From: John Calvin (mercurial@disinfo.net)
Date: Mon Feb 28 2000 - 16:00:35 MST
On Mon, 28 Feb 2000 13:56:35 -0800 (PST) Eugene Leitl <eugene.leitl@lrz.uni-muenchen.de> wrote:
>John Calvin writes:
> > Does this mean that the people who are intrested in contructing
> > true AI are only interested in creating "Artificial
> > mathematical/verbal abstract symbolic reasoning ability"? Or do they
> > want the robot to dance as well?
>
>Is a car understanding voice commands and navigating fully
>autonomously in densest city traffic or a robot which need not be
>painstakingly programmed to solve a given task not AI?
>
That depends, remember that this is in relation to the "multiple-intelligence" thread. For example, if we take your Car example in light of mike lorrey's arguments then AI is not enough, the car would also require ASA (Aritficial Spatial Ability) as well.
>Symbolic algebra packages can reason fine enough, thank you. And I
>don't look too forward too much to machines processing verbals, other
>than speech input and machine translation.
Personally, I look forward to complete artificial persons (electronic/robotic). I think it would be a wonderful experience to be able to have a conversation with an entity and not be able to tell whether that entity was strictly organic, electronic, or hybrid.

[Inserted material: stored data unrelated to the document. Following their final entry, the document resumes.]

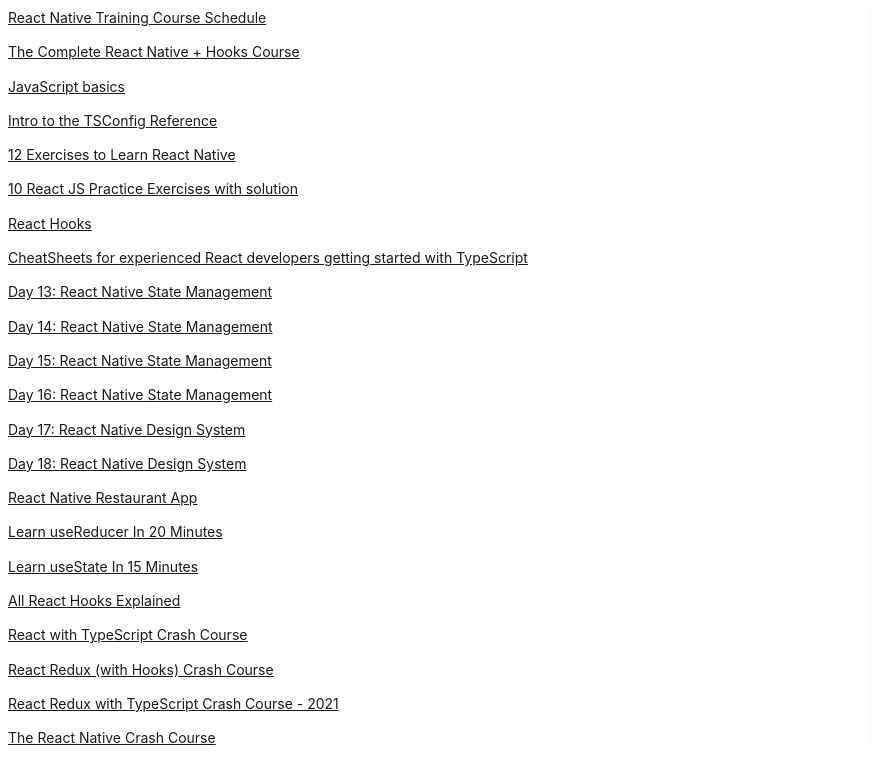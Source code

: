 [React Native Training Course Schedule](https://docs.google.com/document/d/1X1WgRPKxWwenKXswD5xHcuEZ4NFRj8EWmkCC8MLsBwg/edit#heading=h.2gbthfjx9c7r)

[The Complete React Native + Hooks Course](https://nlbsg.udemy.com/course/the-complete-react-native-and-redux-course/learn/lecture/15706740#overview)

[JavaScript basics](https://developer.mozilla.org/en-US/docs/Learn/Getting_started_with_the_web/JavaScript_basics)

[Intro to the TSConfig Reference](https://www.typescriptlang.org/tsconfig)

[12 Exercises to Learn React Native](https://www.reactnativeschool.com/12-exercises-to-learn-react-native)

[10 React JS Practice Exercises with solution](https://contactmentor.com/react-js-practice-exercises-solution/)

[React Hooks](https://www.w3schools.com/react/react_hooks.asp)

[CheatSheets for experienced React developers getting started with TypeScript](https://github.com/typescript-cheatsheets/react#reacttypescript-cheatsheets)

[Day 13: React Native State Management](https://docs.google.com/document/d/1oK5syZNKl84an6b5rg3EHRSIEajXKJzBefa9rV4nxe0/edit#heading=h.sjc7nb6il2di)

[Day 14: React Native State Management](https://docs.google.com/document/d/1u2p6RYAXM0bIEpcq3QLcvNYzZqDFWO_BHsbyUvRAuXM/edit#heading=h.sjc7nb6il2di)

[Day 15: React Native State Management](https://docs.google.com/document/d/1oZ-Y1BUfvoJBbGLuQL6tRokAkdU84RGOYHG8hrvq1_M/edit#heading=h.sjc7nb6il2di)

[Day 16: React Native State Management](https://docs.google.com/document/d/1CgCVkYPjIPhzmCocm61pk1aq9m_HoGSM0jazJdqVxyM/edit#heading=h.sjc7nb6il2di)

[Day 17: React Native Design System](https://docs.google.com/document/d/1oqOjm59OuK4851gzJ2tOMHdC5G2OcKV067PUKadJjho/edit#heading=h.sjc7nb6il2di)

[Day 18: React Native Design System](https://docs.google.com/document/d/1TOF_50A_FjK3L7AnxT72bd5flXcRrjGWKo4cpPXYUDk/edit#heading=h.sjc7nb6il2di)

[React Native Restaurant App](https://docs.google.com/document/d/1ORNCdknTltMnjBT9kYS7be3WTNDc6PXMe0r93LIa5JE/edit#)

[Learn useReducer In 20 Minutes](https://www.youtube.com/watch?v=kK_Wqx3RnHk)

[Learn useState In 15 Minutes](https://www.youtube.com/watch?v=O6P86uwfdR0)

[All React Hooks Explained](https://www.youtube.com/watch?v=LlvBzyy-558)

[React with TypeScript Crash Course](https://www.youtube.com/watch?v=jrKcJxF0lAU&list=PLcOyV2wqZbeHZIk6vY1d5D8nd8AmzM_xv&index=2)

[React Redux (with Hooks) Crash Course](https://www.youtube.com/watch?v=9jULHSe41ls&list=PLcOyV2wqZbeHZIk6vY1d5D8nd8AmzM_xv&index=5&t=2217s)

[React Redux with TypeScript Crash Course - 2021](https://www.youtube.com/watch?v=udr2rx_B99w&list=PLcOyV2wqZbeHZIk6vY1d5D8nd8AmzM_xv&index=6&t=52s)

[The React Native Crash Course](https://www.youtube.com/watch?v=1oYw1uwDZb8&list=PLcOyV2wqZbeHZIk6vY1d5D8nd8AmzM_xv&index=7&t=9s)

I think that the important point between both sides of the "Multiple-Intelligences" argument is, how stable must our language be, and when do we change it. It is pretty obvious that language requires some stability (Imagine never knowing what a word means, and having dictionaries go obsolete before they even reach press). However, I would hope that language can serve us as more of a tool than a mere tether.

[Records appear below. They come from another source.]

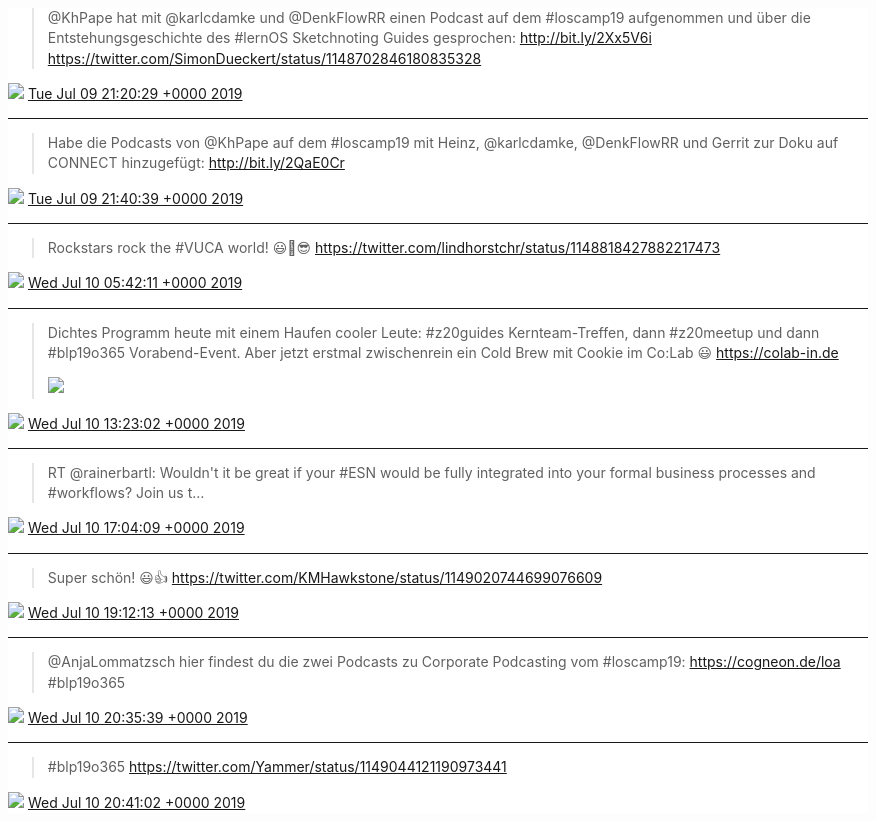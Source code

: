 > @KhPape hat mit @karlcdamke und @DenkFlowRR einen Podcast auf dem #loscamp19 aufgenommen und über die Entstehungsgeschichte des #lernOS Sketchnoting Guides gesprochen: http://bit.ly/2Xx5V6i https://twitter.com/SimonDueckert/status/1148702846180835328

<img src="media/tweet.ico" width="12" /> [Tue Jul 09 21:20:29 +0000 2019](https://twitter.com/SimonDueckert/status/1148703494456713216)

----

> Habe die Podcasts von @KhPape auf dem #loscamp19 mit Heinz, @karlcdamke, @DenkFlowRR und Gerrit zur Doku auf CONNECT hinzugefügt: http://bit.ly/2QaE0Cr

<img src="media/tweet.ico" width="12" /> [Tue Jul 09 21:40:39 +0000 2019](https://twitter.com/SimonDueckert/status/1148708570244009985)

----

> Rockstars rock the #VUCA world! 😃🤘😎 https://twitter.com/lindhorstchr/status/1148818427882217473

<img src="media/tweet.ico" width="12" /> [Wed Jul 10 05:42:11 +0000 2019](https://twitter.com/SimonDueckert/status/1148829749831184385)

----

> Dichtes Programm heute mit einem Haufen cooler Leute: #z20guides Kernteam-Treffen, dann #z20meetup und dann #blp19o365 Vorabend-Event. Aber jetzt erstmal zwischenrein ein Cold Brew mit Cookie im Co:Lab 😃 https://colab-in.de 
> 
> ![](https://t.co/JL13fH0JX1)

<img src="media/tweet.ico" width="12" /> [Wed Jul 10 13:23:02 +0000 2019](https://twitter.com/SimonDueckert/status/1148945726027829248)

----

> RT @rainerbartl: Wouldn't it be great if your #ESN would be fully integrated into your formal business processes and #workflows? 
> Join us t…

<img src="media/tweet.ico" width="12" /> [Wed Jul 10 17:04:09 +0000 2019](https://twitter.com/SimonDueckert/status/1149001371468935170)

----

> Super schön! 😃👍 https://twitter.com/KMHawkstone/status/1149020744699076609

<img src="media/tweet.ico" width="12" /> [Wed Jul 10 19:12:13 +0000 2019](https://twitter.com/SimonDueckert/status/1149033604539912192)

----

> @AnjaLommatzsch hier findest du die zwei Podcasts zu Corporate Podcasting vom #loscamp19: https://cogneon.de/loa #blp19o365

<img src="media/tweet.ico" width="12" /> [Wed Jul 10 20:35:39 +0000 2019](https://twitter.com/SimonDueckert/status/1149054600525299712)

----

> #blp19o365 https://twitter.com/Yammer/status/1149044121190973441

<img src="media/tweet.ico" width="12" /> [Wed Jul 10 20:41:02 +0000 2019](https://twitter.com/SimonDueckert/status/1149055955218391040)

We have much to communicate, often more than physical description alone. The purpose of my original question is to illustrate that we can find a suitable compromise in just using "mathematical/verbal abstract symbolic reasoning ability" in place of the word intelligence. We would not dilute the definition of the word intelligence by trying to use it to describe other cognitive abilities, while at the same time affirming the relative importance of those other cognitive abilities.